▶ [Problem to solve]: Check each line of the records below for the string "Note", then state how many lines contain it, with no other output.

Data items
--
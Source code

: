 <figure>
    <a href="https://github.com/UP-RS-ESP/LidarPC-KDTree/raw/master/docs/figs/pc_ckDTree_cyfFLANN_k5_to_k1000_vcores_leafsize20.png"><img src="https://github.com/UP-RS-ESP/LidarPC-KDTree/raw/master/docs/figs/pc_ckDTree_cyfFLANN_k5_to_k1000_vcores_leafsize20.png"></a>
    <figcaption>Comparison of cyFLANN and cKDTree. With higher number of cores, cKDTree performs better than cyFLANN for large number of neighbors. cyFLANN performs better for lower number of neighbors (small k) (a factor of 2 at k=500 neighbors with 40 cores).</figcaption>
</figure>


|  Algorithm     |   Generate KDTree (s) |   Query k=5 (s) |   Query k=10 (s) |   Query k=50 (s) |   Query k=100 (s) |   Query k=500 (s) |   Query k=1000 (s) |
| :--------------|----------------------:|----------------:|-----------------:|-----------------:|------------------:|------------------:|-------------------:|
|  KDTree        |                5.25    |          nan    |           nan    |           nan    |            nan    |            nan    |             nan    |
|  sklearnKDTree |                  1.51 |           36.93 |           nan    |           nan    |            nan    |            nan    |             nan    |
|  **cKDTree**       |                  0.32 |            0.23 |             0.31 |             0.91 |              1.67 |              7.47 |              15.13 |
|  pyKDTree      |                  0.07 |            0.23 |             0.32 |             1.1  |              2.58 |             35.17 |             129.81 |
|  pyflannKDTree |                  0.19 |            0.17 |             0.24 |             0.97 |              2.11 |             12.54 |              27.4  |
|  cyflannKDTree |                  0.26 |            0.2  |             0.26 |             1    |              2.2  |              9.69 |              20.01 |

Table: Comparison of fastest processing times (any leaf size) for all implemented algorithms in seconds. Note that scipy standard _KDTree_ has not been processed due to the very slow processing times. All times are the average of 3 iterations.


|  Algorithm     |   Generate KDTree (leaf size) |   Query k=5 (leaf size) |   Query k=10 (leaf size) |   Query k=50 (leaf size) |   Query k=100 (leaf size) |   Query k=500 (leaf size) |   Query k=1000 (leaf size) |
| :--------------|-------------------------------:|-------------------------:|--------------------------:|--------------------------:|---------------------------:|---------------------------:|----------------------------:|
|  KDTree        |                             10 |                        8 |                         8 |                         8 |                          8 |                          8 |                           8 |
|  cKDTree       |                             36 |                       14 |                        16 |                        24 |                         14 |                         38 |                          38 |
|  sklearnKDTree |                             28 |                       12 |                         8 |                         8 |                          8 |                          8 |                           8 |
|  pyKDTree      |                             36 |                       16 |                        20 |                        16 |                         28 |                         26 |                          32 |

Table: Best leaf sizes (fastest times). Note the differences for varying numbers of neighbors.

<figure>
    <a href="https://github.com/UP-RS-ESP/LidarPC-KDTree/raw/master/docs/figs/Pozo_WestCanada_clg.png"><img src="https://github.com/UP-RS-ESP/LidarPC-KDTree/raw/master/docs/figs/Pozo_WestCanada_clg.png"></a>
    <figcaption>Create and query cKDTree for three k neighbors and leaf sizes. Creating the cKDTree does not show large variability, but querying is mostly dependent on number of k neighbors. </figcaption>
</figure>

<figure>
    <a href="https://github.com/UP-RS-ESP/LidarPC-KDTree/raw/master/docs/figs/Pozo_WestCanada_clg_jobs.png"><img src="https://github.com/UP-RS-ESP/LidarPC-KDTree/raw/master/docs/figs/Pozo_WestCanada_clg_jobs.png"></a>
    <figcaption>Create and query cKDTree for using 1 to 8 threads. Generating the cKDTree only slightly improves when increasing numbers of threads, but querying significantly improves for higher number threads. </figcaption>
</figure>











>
--
▶ [Response to this task]: 2